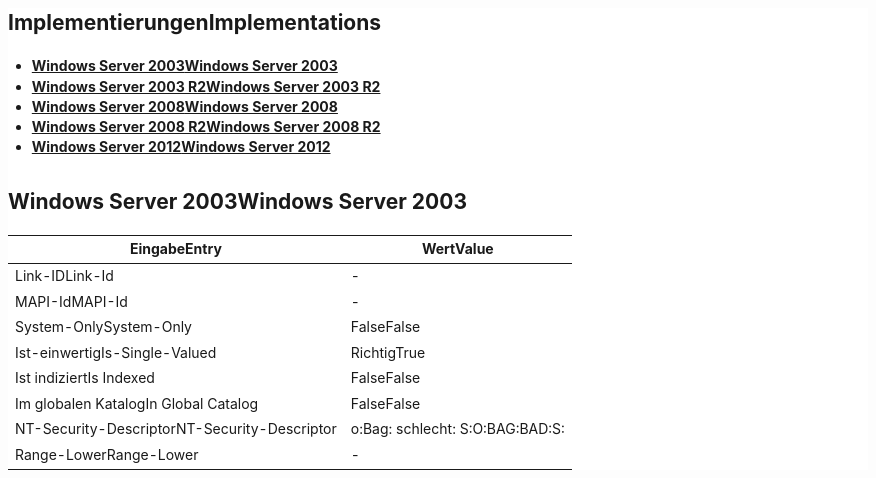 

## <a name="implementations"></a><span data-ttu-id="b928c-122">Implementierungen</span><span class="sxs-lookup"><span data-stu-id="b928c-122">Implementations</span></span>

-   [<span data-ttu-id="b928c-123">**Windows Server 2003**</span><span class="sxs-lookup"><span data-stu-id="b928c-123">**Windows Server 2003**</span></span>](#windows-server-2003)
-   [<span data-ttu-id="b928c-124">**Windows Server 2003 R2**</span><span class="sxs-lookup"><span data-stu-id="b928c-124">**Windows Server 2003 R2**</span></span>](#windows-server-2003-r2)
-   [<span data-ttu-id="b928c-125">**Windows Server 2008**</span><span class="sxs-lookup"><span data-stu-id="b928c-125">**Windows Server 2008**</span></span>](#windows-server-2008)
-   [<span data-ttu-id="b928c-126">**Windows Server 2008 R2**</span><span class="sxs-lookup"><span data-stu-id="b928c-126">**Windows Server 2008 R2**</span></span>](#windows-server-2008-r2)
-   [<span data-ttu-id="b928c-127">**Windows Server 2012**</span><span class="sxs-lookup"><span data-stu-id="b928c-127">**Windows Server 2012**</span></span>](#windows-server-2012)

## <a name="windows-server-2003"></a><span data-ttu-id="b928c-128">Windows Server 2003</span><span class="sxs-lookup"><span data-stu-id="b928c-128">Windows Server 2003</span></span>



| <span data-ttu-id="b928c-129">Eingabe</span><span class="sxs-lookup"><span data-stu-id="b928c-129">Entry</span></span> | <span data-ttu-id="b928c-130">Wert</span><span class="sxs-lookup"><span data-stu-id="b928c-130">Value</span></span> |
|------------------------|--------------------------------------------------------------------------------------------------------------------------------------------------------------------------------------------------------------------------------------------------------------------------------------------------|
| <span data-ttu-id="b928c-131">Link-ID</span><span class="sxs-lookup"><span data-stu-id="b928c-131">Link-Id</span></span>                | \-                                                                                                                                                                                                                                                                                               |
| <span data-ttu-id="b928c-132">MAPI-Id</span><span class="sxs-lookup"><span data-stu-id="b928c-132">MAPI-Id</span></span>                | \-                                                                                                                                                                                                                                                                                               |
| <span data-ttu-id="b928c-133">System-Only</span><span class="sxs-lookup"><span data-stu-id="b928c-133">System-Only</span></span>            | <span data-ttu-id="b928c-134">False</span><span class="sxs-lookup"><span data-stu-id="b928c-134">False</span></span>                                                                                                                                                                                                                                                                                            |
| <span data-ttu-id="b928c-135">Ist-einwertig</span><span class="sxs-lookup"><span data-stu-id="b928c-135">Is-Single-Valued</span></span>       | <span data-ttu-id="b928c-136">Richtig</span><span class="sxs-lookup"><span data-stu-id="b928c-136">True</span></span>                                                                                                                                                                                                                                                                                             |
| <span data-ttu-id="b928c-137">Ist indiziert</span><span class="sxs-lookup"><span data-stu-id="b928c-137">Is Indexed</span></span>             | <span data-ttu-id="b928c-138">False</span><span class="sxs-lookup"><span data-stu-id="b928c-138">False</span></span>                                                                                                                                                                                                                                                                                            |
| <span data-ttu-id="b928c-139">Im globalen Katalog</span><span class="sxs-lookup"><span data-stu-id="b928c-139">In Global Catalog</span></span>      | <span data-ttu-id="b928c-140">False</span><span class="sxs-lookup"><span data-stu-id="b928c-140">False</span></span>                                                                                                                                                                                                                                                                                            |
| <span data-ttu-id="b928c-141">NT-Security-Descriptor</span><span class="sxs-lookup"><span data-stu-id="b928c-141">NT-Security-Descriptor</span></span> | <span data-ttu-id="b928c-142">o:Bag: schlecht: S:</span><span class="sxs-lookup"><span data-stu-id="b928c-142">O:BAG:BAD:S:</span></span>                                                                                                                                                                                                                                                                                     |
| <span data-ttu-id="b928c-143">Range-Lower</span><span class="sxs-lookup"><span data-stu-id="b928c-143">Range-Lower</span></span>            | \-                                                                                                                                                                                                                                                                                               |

_____

* _WHAT IS NEEDED_
With the pictures set aside, return each line of the listing exactly as given.

* _RESPONSE TO THE TASK_
## <a name="implementations"></a><span data-ttu-id="b928c-122">Implementierungen</span><span class="sxs-lookup"><span data-stu-id="b928c-122">Implementations</span></span>

-   [<span data-ttu-id="b928c-123">**Windows Server 2003**</span><span class="sxs-lookup"><span data-stu-id="b928c-123">**Windows Server 2003**</span></span>](#windows-server-2003)
-   [<span data-ttu-id="b928c-124">**Windows Server 2003 R2**</span><span class="sxs-lookup"><span data-stu-id="b928c-124">**Windows Server 2003 R2**</span></span>](#windows-server-2003-r2)
-   [<span data-ttu-id="b928c-125">**Windows Server 2008**</span><span class="sxs-lookup"><span data-stu-id="b928c-125">**Windows Server 2008**</span></span>](#windows-server-2008)
-   [<span data-ttu-id="b928c-126">**Windows Server 2008 R2**</span><span class="sxs-lookup"><span data-stu-id="b928c-126">**Windows Server 2008 R2**</span></span>](#windows-server-2008-r2)
-   [<span data-ttu-id="b928c-127">**Windows Server 2012**</span><span class="sxs-lookup"><span data-stu-id="b928c-127">**Windows Server 2012**</span></span>](#windows-server-2012)

## <a name="windows-server-2003"></a><span data-ttu-id="b928c-128">Windows Server 2003</span><span class="sxs-lookup"><span data-stu-id="b928c-128">Windows Server 2003</span></span>



| <span data-ttu-id="b928c-129">Eingabe</span><span class="sxs-lookup"><span data-stu-id="b928c-129">Entry</span></span> | <span data-ttu-id="b928c-130">Wert</span><span class="sxs-lookup"><span data-stu-id="b928c-130">Value</span></span> |
|------------------------|--------------------------------------------------------------------------------------------------------------------------------------------------------------------------------------------------------------------------------------------------------------------------------------------------|
| <span data-ttu-id="b928c-131">Link-ID</span><span class="sxs-lookup"><span data-stu-id="b928c-131">Link-Id</span></span>                | \-                                                                                                                                                                                                                                                                                               |
| <span data-ttu-id="b928c-132">MAPI-Id</span><span class="sxs-lookup"><span data-stu-id="b928c-132">MAPI-Id</span></span>                | \-                                                                                                                                                                                                                                                                                               |
| <span data-ttu-id="b928c-133">System-Only</span><span class="sxs-lookup"><span data-stu-id="b928c-133">System-Only</span></span>            | <span data-ttu-id="b928c-134">False</span><span class="sxs-lookup"><span data-stu-id="b928c-134">False</span></span>                                                                                                                                                                                                                                                                                            |
| <span data-ttu-id="b928c-135">Ist-einwertig</span><span class="sxs-lookup"><span data-stu-id="b928c-135">Is-Single-Valued</span></span>       | <span data-ttu-id="b928c-136">Richtig</span><span class="sxs-lookup"><span data-stu-id="b928c-136">True</span></span>                                                                                                                                                                                                                                                                                             |
| <span data-ttu-id="b928c-137">Ist indiziert</span><span class="sxs-lookup"><span data-stu-id="b928c-137">Is Indexed</span></span>             | <span data-ttu-id="b928c-138">False</span><span class="sxs-lookup"><span data-stu-id="b928c-138">False</span></span>                                                                                                                                                                                                                                                                                            |
| <span data-ttu-id="b928c-139">Im globalen Katalog</span><span class="sxs-lookup"><span data-stu-id="b928c-139">In Global Catalog</span></span>      | <span data-ttu-id="b928c-140">False</span><span class="sxs-lookup"><span data-stu-id="b928c-140">False</span></span>                                                                                                                                                                                                                                                                                            |
| <span data-ttu-id="b928c-141">NT-Security-Descriptor</span><span class="sxs-lookup"><span data-stu-id="b928c-141">NT-Security-Descriptor</span></span> | <span data-ttu-id="b928c-142">o:Bag: schlecht: S:</span><span class="sxs-lookup"><span data-stu-id="b928c-142">O:BAG:BAD:S:</span></span>                                                                                                                                                                                                                                                                                     |
| <span data-ttu-id="b928c-143">Range-Lower</span><span class="sxs-lookup"><span data-stu-id="b928c-143">Range-Lower</span></span>            | \-                                                                                                                                                                                                                                                                                               |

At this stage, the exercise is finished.